### Your goal
All the data below should be printed again without a single difference.
::: Data records
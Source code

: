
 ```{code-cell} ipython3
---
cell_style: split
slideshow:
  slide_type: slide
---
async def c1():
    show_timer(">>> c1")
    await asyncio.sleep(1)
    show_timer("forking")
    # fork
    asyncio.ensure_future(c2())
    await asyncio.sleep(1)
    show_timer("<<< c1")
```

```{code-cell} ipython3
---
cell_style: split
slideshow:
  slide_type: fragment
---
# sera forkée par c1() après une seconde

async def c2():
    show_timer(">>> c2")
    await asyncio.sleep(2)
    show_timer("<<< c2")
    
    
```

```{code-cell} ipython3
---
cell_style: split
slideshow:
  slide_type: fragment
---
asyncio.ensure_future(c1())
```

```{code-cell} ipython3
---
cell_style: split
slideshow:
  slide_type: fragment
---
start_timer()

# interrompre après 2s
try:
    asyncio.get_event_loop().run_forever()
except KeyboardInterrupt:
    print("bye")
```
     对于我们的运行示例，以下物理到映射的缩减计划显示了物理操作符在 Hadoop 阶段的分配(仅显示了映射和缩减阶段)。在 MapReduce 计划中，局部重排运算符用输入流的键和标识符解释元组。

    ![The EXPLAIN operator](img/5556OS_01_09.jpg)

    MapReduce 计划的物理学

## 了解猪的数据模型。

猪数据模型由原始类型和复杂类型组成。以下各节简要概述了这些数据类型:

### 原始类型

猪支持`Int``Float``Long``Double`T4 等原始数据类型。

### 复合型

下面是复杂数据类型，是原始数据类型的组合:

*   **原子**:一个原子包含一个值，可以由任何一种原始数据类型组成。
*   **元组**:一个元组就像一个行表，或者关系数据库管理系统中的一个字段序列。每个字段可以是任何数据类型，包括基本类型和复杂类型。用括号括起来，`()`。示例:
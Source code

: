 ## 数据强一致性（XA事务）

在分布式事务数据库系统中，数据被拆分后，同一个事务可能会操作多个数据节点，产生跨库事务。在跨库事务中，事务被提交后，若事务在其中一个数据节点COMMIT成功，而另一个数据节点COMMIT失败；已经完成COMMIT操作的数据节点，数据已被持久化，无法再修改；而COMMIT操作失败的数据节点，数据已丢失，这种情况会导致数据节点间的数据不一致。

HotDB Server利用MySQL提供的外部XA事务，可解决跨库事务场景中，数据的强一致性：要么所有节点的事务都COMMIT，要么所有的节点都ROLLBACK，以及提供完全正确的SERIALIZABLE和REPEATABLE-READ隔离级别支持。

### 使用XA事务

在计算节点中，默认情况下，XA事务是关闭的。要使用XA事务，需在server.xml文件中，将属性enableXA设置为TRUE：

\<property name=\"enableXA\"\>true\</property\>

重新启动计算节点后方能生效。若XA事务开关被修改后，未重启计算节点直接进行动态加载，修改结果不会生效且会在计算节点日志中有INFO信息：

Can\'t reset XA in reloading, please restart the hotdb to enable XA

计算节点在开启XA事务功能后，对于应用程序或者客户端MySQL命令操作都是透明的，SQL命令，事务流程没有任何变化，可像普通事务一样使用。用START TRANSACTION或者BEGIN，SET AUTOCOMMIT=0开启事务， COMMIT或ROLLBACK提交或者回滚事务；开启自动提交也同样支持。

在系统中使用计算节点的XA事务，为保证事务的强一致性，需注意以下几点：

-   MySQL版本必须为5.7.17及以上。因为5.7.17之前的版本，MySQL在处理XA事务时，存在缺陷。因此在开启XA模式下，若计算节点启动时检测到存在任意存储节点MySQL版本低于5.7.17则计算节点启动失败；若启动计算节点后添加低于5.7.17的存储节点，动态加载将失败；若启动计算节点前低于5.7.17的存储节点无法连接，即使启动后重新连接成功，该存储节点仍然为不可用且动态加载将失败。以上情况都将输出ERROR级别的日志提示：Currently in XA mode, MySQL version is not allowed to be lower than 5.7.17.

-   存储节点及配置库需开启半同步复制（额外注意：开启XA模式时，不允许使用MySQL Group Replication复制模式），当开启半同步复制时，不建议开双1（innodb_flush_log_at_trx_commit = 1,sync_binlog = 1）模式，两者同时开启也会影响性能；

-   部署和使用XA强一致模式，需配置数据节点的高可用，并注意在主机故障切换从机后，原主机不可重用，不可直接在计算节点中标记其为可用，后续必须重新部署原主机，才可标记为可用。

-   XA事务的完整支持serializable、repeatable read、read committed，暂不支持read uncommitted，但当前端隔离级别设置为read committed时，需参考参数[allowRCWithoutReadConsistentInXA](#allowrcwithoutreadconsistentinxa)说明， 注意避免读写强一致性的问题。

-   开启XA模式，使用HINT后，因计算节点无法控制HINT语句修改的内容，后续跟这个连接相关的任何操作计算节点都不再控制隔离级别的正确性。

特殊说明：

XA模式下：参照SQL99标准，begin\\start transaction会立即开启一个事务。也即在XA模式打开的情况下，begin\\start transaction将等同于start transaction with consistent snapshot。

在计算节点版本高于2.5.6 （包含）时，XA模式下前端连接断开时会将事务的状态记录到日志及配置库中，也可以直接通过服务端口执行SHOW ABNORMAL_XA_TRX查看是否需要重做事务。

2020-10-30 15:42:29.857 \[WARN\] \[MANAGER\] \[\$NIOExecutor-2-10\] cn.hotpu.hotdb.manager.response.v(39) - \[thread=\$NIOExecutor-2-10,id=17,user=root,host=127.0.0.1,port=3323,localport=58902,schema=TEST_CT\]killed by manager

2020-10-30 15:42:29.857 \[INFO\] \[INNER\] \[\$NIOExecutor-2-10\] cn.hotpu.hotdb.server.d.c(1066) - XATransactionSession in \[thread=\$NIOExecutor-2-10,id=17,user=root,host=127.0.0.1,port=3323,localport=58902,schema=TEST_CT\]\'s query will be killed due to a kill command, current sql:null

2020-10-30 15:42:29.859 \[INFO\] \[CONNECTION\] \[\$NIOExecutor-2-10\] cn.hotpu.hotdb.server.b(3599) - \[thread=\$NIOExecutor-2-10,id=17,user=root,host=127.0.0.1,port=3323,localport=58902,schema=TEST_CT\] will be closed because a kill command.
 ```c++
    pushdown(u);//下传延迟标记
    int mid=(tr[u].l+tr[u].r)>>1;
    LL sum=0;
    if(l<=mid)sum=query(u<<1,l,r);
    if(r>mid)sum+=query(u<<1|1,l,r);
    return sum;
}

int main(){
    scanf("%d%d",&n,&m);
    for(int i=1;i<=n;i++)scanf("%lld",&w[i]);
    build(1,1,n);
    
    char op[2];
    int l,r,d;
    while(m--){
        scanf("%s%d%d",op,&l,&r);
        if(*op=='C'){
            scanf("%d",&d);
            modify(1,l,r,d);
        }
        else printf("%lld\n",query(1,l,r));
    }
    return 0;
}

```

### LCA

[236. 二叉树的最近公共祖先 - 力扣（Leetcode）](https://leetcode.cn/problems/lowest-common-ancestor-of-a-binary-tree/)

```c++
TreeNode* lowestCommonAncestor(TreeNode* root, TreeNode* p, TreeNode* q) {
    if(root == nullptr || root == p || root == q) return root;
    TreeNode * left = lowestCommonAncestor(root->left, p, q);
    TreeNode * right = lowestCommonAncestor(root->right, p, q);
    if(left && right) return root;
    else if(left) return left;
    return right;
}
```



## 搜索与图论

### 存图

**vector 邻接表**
::::::
### Task output
Source code

:
 ```{code-cell} ipython3
---
cell_style: split
slideshow:
  slide_type: slide
---
async def c1():
    show_timer(">>> c1")
    await asyncio.sleep(1)
    show_timer("forking")
    # fork
    asyncio.ensure_future(c2())
    await asyncio.sleep(1)
    show_timer("<<< c1")
```

```{code-cell} ipython3
---
cell_style: split
slideshow:
  slide_type: fragment
---
# sera forkée par c1() après une seconde

async def c2():
    show_timer(">>> c2")
    await asyncio.sleep(2)
    show_timer("<<< c2")
    
    
```

```{code-cell} ipython3
---
cell_style: split
slideshow:
  slide_type: fragment
---
asyncio.ensure_future(c1())
```

```{code-cell} ipython3
---
cell_style: split
slideshow:
  slide_type: fragment
---
start_timer()

# interrompre après 2s
try:
    asyncio.get_event_loop().run_forever()
except KeyboardInterrupt:
    print("bye")
```
     对于我们的运行示例，以下物理到映射的缩减计划显示了物理操作符在 Hadoop 阶段的分配(仅显示了映射和缩减阶段)。在 MapReduce 计划中，局部重排运算符用输入流的键和标识符解释元组。

    ![The EXPLAIN operator](img/5556OS_01_09.jpg)

    MapReduce 计划的物理学

## 了解猪的数据模型。

猪数据模型由原始类型和复杂类型组成。以下各节简要概述了这些数据类型:

### 原始类型

猪支持`Int``Float``Long``Double`T4 等原始数据类型。

### 复合型

下面是复杂数据类型，是原始数据类型的组合:

*   **原子**:一个原子包含一个值，可以由任何一种原始数据类型组成。
*   **元组**:一个元组就像一个行表，或者关系数据库管理系统中的一个字段序列。每个字段可以是任何数据类型，包括基本类型和复杂类型。用括号括起来，`()`。示例:
Source code

: ## 数据强一致性（XA事务）

在分布式事务数据库系统中，数据被拆分后，同一个事务可能会操作多个数据节点，产生跨库事务。在跨库事务中，事务被提交后，若事务在其中一个数据节点COMMIT成功，而另一个数据节点COMMIT失败；已经完成COMMIT操作的数据节点，数据已被持久化，无法再修改；而COMMIT操作失败的数据节点，数据已丢失，这种情况会导致数据节点间的数据不一致。

HotDB Server利用MySQL提供的外部XA事务，可解决跨库事务场景中，数据的强一致性：要么所有节点的事务都COMMIT，要么所有的节点都ROLLBACK，以及提供完全正确的SERIALIZABLE和REPEATABLE-READ隔离级别支持。

### 使用XA事务

在计算节点中，默认情况下，XA事务是关闭的。要使用XA事务，需在server.xml文件中，将属性enableXA设置为TRUE：

\<property name=\"enableXA\"\>true\</property\>

重新启动计算节点后方能生效。若XA事务开关被修改后，未重启计算节点直接进行动态加载，修改结果不会生效且会在计算节点日志中有INFO信息：

Can\'t reset XA in reloading, please restart the hotdb to enable XA

计算节点在开启XA事务功能后，对于应用程序或者客户端MySQL命令操作都是透明的，SQL命令，事务流程没有任何变化，可像普通事务一样使用。用START TRANSACTION或者BEGIN，SET AUTOCOMMIT=0开启事务， COMMIT或ROLLBACK提交或者回滚事务；开启自动提交也同样支持。

在系统中使用计算节点的XA事务，为保证事务的强一致性，需注意以下几点：

-   MySQL版本必须为5.7.17及以上。因为5.7.17之前的版本，MySQL在处理XA事务时，存在缺陷。因此在开启XA模式下，若计算节点启动时检测到存在任意存储节点MySQL版本低于5.7.17则计算节点启动失败；若启动计算节点后添加低于5.7.17的存储节点，动态加载将失败；若启动计算节点前低于5.7.17的存储节点无法连接，即使启动后重新连接成功，该存储节点仍然为不可用且动态加载将失败。以上情况都将输出ERROR级别的日志提示：Currently in XA mode, MySQL version is not allowed to be lower than 5.7.17.

-   存储节点及配置库需开启半同步复制（额外注意：开启XA模式时，不允许使用MySQL Group Replication复制模式），当开启半同步复制时，不建议开双1（innodb_flush_log_at_trx_commit = 1,sync_binlog = 1）模式，两者同时开启也会影响性能；

-   部署和使用XA强一致模式，需配置数据节点的高可用，并注意在主机故障切换从机后，原主机不可重用，不可直接在计算节点中标记其为可用，后续必须重新部署原主机，才可标记为可用。

-   XA事务的完整支持serializable、repeatable read、read committed，暂不支持read uncommitted，但当前端隔离级别设置为read committed时，需参考参数[allowRCWithoutReadConsistentInXA](#allowrcwithoutreadconsistentinxa)说明， 注意避免读写强一致性的问题。

-   开启XA模式，使用HINT后，因计算节点无法控制HINT语句修改的内容，后续跟这个连接相关的任何操作计算节点都不再控制隔离级别的正确性。

特殊说明：

XA模式下：参照SQL99标准，begin\\start transaction会立即开启一个事务。也即在XA模式打开的情况下，begin\\start transaction将等同于start transaction with consistent snapshot。

在计算节点版本高于2.5.6 （包含）时，XA模式下前端连接断开时会将事务的状态记录到日志及配置库中，也可以直接通过服务端口执行SHOW ABNORMAL_XA_TRX查看是否需要重做事务。

2020-10-30 15:42:29.857 \[WARN\] \[MANAGER\] \[\$NIOExecutor-2-10\] cn.hotpu.hotdb.manager.response.v(39) - \[thread=\$NIOExecutor-2-10,id=17,user=root,host=127.0.0.1,port=3323,localport=58902,schema=TEST_CT\]killed by manager

2020-10-30 15:42:29.857 \[INFO\] \[INNER\] \[\$NIOExecutor-2-10\] cn.hotpu.hotdb.server.d.c(1066) - XATransactionSession in \[thread=\$NIOExecutor-2-10,id=17,user=root,host=127.0.0.1,port=3323,localport=58902,schema=TEST_CT\]\'s query will be killed due to a kill command, current sql:null

2020-10-30 15:42:29.859 \[INFO\] \[CONNECTION\] \[\$NIOExecutor-2-10\] cn.hotpu.hotdb.server.b(3599) - \[thread=\$NIOExecutor-2-10,id=17,user=root,host=127.0.0.1,port=3323,localport=58902,schema=TEST_CT\] will be closed because a kill command.
 ```c++
    pushdown(u);//下传延迟标记
    int mid=(tr[u].l+tr[u].r)>>1;
    LL sum=0;
    if(l<=mid)sum=query(u<<1,l,r);
    if(r>mid)sum+=query(u<<1|1,l,r);
    return sum;
}

int main(){
    scanf("%d%d",&n,&m);
    for(int i=1;i<=n;i++)scanf("%lld",&w[i]);
    build(1,1,n);
    
    char op[2];
    int l,r,d;
    while(m--){
        scanf("%s%d%d",op,&l,&r);
        if(*op=='C'){
            scanf("%d",&d);
            modify(1,l,r,d);
        }
        else printf("%lld\n",query(1,l,r));
    }
    return 0;
}

```

### LCA

[236. 二叉树的最近公共祖先 - 力扣（Leetcode）](https://leetcode.cn/problems/lowest-common-ancestor-of-a-binary-tree/)

```c++
TreeNode* lowestCommonAncestor(TreeNode* root, TreeNode* p, TreeNode* q) {
    if(root == nullptr || root == p || root == q) return root;
    TreeNode * left = lowestCommonAncestor(root->left, p, q);
    TreeNode * right = lowestCommonAncestor(root->right, p, q);
    if(left && right) return root;
    else if(left) return left;
    return right;
}
```



## 搜索与图论

### 存图

**vector 邻接表**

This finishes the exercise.